![]() |
| Pic from the Huffington Post |
The past
weekend Lori and I were able to see Les Miserables. My response is the same of
so many others. Wow! I couldn’t help but be drawn in by the story and the songs
and yes my face was wet with tears as I listened to Fantine sing of the dream she
had dreamed that life had made into her hell.
This is not
my first acquaintance with Victor Hugo’s story. I first met Jean Valjean not on
a stage or a screen, but in the pages of a book. It was on the required reading
list for my high school English class and, as was my style then, I refused to
do the reading and “faked” my way through the discussion. But something strange
happened one day. As I listened to the class discussion I became captivated
with the story.

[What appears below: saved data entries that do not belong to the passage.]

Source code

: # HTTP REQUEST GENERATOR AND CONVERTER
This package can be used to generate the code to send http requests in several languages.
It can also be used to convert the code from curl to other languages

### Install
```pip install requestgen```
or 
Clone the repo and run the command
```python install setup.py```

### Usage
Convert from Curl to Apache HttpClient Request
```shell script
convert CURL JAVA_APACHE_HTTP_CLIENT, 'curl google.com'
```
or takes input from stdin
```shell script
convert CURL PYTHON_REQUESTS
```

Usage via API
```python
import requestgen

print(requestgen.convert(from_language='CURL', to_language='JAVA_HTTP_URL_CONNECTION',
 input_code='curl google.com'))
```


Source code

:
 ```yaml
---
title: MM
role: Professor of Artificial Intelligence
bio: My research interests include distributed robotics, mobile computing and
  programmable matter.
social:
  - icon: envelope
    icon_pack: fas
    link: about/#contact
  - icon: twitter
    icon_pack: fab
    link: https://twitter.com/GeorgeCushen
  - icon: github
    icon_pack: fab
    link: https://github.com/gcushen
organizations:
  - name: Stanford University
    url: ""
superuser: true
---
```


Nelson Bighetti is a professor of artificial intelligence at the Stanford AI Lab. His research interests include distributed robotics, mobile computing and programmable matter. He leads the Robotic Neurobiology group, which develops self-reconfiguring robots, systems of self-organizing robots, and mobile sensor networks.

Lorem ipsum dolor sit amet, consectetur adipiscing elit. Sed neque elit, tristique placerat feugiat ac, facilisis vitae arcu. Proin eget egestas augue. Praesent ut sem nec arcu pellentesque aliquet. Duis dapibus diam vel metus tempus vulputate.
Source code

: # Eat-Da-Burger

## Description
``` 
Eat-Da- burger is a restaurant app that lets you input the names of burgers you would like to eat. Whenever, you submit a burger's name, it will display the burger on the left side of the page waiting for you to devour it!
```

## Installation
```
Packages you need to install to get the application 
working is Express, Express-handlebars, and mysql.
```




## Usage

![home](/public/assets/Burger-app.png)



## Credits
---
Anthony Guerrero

I began reading the book and fell in love with a story that is
not only powerful, but speaks to me in a different way each time I encounter it.
Ever since then the story has been with me. We have seen it on stage, listened
to the sound track and watched the movie. It is truly a classic.
And as so
many have noticed it is a story packed with theology. I have read the reviewers
who have criticized the “overly religious” aspects of the story. My only question
to them is: have you read the book? Hugo had a lot to say about the politics of
19th century France, but he also had a lot to say about God and the
Church. One can’t have the story of Jean Valjean without the other.
As I watched
the film what caught my attention this time was the struggle between being forgiven
and escaping the past. Jean Valjean steals the bishop’s silver and instead of
being placed back in jail, he is given not only forgiveness, but a pair of
silver candle sticks. Those candle sticks come to represent that moment in his
life when he knew without a doubt that he was forgiven and that he could be different.
And while the rest of the silver disappears from the story, it is the two
candle sticks that remain. They are a constant reminder to him of that day when
he was forgiven.
But at the
same time the story highlights how it is sometimes impossible to escape our
past, even after we have been forgiven. Ever present hunting him down is the persistent
Javert. The former prison guard turned
detective is convinced that people can’t change and that it is his duty from
God to make sure that Jean Valjean never be allowed to forget nor escape from
his past.
One irony of
the story that the musical mentions, but doesn’t unpack is the story of Javert’s
past. Like Jean Valjean, his life too is connected to a prison. Not the one in
which he worked, but the one in which he was born. In the book we learn that his mother was a Gypsy fortune-teller, and his father a
galley slave. Javert, so repulsed by his own past, decided to become
part of the system in order to help control, if not wipe out, the kind of
people who gave him life. Javert, like Jean Valjean, wants to escape his past
and he thinks that by hunting Valjean he is doing God’s work and will relieve
his own suffering.
The story of
both men ends the same. Both die at the end. Javert dies confused and unsure if
he can accept the kind of forgiveness God offers. Jean Valjean dies with his
candlesticks in view, the mementos of the day he knew he was forgiven. And with
death his doubts, his fears and even his past finally depart and he is finally
free. Some things, it seems, only come with death.
I suppose it
is the same for many of us. There are parts of our lives, deeds we committed,
things we said that we wish we had not. We have been forgiven, and yet we
cannot forget the past. Like the candlesticks, our knowledge of forgiveness is
there, but so is the haunting memory of our past. And there are those around us
who don’t want us to forget the past, who don’t think we can or did change and
that God should not forgive us. And like the story of Valjean and Javert, the
only way we will get final and complete relief from our past is in death.
In the mean
time, we embrace the death of Christ as the symbol of our own death and forgiveness
as we wait to die so that we can escape our past and finally be free to live (Rom.